### EXERCISE OBJECTIVE
In the records that follow, find the line with "- **Caching**: Custom"; from there, retype every line exactly through the line with "to stock market data", which also belongs to the answer.

### Stored data entries

========

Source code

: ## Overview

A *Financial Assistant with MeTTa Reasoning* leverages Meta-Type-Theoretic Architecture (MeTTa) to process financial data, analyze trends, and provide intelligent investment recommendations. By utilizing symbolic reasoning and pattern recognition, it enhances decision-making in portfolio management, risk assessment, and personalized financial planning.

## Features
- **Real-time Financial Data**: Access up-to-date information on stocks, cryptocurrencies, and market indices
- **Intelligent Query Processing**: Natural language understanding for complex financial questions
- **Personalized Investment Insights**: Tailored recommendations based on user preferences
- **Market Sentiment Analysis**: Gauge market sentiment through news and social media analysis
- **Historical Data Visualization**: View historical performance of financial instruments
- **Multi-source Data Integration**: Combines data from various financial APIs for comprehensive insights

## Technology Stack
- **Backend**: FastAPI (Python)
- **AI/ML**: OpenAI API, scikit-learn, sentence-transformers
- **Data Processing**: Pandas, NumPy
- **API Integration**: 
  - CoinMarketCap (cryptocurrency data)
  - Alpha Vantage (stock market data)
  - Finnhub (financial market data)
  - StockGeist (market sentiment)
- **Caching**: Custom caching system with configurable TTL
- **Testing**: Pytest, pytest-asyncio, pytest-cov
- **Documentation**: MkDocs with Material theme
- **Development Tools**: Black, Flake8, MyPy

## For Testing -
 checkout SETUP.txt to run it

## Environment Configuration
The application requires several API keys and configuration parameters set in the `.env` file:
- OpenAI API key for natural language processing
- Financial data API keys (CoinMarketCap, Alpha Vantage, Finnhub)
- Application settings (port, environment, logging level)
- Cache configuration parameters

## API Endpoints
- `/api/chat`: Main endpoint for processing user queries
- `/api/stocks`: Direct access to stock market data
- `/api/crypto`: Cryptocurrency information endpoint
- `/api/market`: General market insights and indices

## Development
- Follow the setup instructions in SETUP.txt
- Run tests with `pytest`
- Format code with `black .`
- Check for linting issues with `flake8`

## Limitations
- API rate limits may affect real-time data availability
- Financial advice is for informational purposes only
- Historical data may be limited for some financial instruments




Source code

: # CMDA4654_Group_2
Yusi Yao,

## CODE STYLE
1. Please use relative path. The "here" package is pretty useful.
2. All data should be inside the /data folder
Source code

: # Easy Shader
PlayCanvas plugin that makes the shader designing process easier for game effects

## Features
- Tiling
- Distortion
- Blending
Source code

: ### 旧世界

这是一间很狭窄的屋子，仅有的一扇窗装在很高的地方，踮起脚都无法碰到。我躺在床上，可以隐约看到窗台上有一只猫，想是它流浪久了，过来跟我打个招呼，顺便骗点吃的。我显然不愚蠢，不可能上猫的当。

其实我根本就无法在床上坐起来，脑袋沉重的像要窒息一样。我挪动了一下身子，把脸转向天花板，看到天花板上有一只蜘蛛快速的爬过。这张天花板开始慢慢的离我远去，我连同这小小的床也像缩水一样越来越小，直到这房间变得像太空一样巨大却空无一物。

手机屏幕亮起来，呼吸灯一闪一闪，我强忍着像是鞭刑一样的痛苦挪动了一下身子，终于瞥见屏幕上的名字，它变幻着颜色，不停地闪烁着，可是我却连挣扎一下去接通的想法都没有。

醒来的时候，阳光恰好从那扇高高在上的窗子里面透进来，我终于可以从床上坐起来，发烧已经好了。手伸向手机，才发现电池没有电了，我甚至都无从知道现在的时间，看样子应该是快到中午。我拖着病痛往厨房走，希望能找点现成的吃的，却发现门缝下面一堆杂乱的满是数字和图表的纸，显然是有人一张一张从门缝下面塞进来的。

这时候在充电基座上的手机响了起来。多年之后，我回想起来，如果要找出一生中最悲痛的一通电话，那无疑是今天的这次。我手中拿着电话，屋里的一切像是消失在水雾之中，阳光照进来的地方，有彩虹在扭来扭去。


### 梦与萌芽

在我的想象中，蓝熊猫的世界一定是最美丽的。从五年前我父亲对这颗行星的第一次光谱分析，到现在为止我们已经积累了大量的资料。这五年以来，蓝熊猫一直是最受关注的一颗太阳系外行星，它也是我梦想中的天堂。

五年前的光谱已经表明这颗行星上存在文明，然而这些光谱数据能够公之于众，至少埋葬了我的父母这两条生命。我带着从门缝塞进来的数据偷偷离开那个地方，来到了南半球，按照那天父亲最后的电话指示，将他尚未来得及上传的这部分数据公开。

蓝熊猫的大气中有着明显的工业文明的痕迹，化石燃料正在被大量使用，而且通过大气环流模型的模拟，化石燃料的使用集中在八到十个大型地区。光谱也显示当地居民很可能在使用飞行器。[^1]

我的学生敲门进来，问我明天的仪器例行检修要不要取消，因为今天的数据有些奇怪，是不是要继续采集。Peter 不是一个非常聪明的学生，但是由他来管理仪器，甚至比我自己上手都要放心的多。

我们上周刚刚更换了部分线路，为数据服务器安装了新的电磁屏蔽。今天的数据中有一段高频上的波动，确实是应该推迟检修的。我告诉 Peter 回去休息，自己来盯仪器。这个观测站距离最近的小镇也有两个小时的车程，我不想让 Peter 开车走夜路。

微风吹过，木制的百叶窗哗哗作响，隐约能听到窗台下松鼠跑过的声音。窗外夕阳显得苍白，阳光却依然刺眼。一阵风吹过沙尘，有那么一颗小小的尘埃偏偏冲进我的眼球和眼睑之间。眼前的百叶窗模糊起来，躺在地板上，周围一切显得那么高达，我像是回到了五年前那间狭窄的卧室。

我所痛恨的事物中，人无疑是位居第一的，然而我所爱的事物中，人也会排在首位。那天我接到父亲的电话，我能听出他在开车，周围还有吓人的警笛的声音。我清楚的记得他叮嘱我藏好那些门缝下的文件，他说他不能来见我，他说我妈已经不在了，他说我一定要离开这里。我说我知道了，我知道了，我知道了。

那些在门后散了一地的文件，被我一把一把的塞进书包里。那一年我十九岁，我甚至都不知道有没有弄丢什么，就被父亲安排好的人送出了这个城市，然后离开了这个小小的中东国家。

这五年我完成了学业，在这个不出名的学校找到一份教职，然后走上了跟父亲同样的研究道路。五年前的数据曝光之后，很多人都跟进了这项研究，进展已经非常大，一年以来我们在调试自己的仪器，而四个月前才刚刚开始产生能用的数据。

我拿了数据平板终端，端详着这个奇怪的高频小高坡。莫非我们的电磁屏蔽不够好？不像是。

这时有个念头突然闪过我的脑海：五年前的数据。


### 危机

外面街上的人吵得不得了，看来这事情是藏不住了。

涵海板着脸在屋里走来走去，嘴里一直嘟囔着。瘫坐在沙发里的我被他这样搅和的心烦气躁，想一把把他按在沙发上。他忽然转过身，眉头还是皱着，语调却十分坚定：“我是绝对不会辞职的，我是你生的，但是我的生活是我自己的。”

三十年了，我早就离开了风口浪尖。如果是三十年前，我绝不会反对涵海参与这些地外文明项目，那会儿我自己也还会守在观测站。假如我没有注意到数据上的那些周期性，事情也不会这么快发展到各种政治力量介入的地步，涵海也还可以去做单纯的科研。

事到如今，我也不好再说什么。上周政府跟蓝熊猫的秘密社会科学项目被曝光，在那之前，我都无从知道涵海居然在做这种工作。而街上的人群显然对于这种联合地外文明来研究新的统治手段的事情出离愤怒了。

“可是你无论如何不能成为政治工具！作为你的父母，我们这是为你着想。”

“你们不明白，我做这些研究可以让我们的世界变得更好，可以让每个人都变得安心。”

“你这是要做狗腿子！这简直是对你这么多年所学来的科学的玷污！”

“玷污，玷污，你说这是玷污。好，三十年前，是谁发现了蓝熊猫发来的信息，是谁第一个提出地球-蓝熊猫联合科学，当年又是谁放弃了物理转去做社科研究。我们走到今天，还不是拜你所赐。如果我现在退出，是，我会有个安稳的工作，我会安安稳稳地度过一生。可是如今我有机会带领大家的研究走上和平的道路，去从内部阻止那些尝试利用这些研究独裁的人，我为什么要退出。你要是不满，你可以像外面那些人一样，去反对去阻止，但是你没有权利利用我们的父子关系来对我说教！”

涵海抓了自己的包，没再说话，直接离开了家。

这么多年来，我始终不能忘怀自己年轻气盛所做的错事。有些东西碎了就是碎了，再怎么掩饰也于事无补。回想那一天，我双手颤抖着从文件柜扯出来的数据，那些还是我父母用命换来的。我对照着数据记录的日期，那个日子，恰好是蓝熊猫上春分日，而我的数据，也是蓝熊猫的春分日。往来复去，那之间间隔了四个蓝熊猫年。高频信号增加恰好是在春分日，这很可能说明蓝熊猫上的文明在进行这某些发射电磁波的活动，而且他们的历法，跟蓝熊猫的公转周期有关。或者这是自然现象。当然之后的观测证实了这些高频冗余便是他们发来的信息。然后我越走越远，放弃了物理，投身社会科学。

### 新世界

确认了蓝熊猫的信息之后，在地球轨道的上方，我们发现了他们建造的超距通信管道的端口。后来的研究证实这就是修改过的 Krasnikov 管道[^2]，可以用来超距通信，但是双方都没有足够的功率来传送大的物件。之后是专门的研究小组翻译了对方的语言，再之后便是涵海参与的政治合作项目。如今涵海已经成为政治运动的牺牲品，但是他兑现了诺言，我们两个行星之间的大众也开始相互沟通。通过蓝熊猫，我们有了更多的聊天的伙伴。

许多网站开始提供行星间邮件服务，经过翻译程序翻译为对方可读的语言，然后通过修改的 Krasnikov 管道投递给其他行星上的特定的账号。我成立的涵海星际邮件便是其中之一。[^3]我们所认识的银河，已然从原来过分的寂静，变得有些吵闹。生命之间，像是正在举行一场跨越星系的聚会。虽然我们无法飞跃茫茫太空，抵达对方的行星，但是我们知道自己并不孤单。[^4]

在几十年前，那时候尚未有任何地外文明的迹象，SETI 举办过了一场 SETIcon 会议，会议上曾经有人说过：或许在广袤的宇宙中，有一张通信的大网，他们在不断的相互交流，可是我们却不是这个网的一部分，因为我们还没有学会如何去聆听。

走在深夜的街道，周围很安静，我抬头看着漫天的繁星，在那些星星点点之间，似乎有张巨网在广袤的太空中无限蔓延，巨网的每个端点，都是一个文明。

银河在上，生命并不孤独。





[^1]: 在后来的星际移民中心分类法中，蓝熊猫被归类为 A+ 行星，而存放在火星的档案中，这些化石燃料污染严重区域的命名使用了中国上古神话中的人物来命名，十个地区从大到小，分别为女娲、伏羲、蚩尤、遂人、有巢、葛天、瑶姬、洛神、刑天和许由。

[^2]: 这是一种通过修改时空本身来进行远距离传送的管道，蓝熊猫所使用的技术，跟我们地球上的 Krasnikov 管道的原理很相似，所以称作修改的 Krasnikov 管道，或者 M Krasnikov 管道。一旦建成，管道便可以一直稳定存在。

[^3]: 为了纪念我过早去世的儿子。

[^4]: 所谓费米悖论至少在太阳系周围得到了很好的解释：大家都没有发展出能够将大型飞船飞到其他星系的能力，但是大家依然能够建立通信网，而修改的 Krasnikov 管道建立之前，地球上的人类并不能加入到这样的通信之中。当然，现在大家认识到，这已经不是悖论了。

========

### TASK RESULT
- **Caching**: Custom caching system with configurable TTL
- **Testing**: Pytest, pytest-asyncio, pytest-cov
- **Documentation**: MkDocs with Material theme
- **Development Tools**: Black, Flake8, MyPy

## For Testing -
 checkout SETUP.txt to run it

## Environment Configuration
The application requires several API keys and configuration parameters set in the `.env` file:
- OpenAI API key for natural language processing
- Financial data API keys (CoinMarketCap, Alpha Vantage, Finnhub)
- Application settings (port, environment, logging level)
- Cache configuration parameters

## API Endpoints
- `/api/chat`: Main endpoint for processing user queries
- `/api/stocks`: Direct access to stock market data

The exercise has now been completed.